Exercise materials section start

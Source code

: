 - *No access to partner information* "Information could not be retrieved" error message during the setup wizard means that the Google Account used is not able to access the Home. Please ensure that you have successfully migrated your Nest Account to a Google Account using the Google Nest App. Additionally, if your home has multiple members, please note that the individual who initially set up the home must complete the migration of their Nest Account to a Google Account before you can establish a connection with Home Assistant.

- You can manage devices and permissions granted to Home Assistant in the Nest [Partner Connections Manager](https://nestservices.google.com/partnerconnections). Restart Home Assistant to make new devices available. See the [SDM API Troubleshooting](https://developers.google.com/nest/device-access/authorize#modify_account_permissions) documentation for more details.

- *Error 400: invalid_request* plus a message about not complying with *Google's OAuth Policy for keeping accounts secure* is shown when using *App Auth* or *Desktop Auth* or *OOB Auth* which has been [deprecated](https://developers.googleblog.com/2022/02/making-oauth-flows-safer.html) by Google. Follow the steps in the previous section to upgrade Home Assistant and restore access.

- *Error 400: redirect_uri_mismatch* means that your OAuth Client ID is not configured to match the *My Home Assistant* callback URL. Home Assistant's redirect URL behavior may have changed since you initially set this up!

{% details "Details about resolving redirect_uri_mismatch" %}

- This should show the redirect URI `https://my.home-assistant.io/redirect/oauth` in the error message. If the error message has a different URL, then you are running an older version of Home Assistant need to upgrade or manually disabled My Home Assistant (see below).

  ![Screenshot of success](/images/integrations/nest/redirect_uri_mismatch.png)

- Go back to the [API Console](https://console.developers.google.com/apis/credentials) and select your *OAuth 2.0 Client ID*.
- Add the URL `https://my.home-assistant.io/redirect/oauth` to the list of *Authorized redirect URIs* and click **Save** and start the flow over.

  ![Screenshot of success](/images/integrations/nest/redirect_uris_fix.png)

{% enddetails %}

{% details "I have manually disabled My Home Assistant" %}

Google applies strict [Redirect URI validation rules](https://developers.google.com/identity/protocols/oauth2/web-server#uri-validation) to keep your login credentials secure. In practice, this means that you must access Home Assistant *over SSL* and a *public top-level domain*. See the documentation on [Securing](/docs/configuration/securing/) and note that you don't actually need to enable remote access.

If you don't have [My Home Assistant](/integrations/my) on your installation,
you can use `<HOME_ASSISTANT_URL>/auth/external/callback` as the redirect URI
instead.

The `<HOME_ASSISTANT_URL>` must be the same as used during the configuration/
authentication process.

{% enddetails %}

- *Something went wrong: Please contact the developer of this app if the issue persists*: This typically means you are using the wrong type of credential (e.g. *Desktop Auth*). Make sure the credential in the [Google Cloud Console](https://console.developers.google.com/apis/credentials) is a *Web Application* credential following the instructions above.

Exercise materials section end

Your task is to reproduce the entries exactly, starting at the first line and ending with the line containing "with Home Assistant.".

**Solution below**
Source code

: - *No access to partner information* "Information could not be retrieved" error message during the setup wizard means that the Google Account used is not able to access the Home. Please ensure that you have successfully migrated your Nest Account to a Google Account using the Google Nest App. Additionally, if your home has multiple members, please note that the individual who initially set up the home must complete the migration of their Nest Account to a Google Account before you can establish a connection with Home Assistant.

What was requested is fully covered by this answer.